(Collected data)
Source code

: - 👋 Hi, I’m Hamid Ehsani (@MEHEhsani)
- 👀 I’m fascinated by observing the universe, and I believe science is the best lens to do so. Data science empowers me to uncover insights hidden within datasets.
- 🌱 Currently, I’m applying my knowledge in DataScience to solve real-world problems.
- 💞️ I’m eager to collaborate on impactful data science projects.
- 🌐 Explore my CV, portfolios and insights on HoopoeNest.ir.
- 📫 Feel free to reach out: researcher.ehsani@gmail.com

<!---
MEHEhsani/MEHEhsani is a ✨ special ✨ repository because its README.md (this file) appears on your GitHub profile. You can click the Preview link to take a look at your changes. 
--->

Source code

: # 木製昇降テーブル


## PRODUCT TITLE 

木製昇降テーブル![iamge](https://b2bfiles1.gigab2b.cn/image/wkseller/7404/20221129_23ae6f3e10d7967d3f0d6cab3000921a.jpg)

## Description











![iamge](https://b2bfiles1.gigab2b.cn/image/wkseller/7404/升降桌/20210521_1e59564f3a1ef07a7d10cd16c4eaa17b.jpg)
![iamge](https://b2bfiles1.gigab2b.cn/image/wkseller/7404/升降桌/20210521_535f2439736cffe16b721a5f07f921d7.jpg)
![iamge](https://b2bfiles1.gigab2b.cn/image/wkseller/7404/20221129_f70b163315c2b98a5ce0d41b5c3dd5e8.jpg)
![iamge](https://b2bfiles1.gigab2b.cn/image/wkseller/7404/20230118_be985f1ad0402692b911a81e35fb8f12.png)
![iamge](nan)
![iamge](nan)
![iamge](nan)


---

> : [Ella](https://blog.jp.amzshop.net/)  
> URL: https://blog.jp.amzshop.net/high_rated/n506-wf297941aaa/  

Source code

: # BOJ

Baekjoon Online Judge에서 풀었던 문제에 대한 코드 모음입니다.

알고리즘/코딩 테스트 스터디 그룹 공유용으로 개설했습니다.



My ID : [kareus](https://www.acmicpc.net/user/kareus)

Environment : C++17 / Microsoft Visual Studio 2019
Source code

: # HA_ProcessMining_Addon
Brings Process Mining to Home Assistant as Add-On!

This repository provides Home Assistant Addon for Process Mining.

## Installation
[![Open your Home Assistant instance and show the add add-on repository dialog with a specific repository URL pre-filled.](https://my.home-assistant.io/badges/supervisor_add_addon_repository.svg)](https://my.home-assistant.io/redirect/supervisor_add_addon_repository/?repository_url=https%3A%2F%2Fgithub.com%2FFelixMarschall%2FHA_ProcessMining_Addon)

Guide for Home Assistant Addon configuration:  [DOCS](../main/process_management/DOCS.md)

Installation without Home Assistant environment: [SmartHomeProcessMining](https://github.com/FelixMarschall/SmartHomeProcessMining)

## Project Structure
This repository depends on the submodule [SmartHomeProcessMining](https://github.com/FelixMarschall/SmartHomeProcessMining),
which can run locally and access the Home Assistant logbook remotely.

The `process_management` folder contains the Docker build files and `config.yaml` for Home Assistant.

TASK INSTRUCTIONS: Can you quote exactly the lines from the one containing "Installation without Home" through the last line of the records above, and nothing else?

ANSWER SECTION:
Installation without Home Assistant environment: [SmartHomeProcessMining](https://github.com/FelixMarschall/SmartHomeProcessMining)

## Project Structure
This repository depends on the submodule [SmartHomeProcessMining](https://github.com/FelixMarschall/SmartHomeProcessMining),
which can run locally and access the Home Assistant logbook remotely.

The `process_management` folder contains the Docker build files and `config.yaml` for Home Assistant.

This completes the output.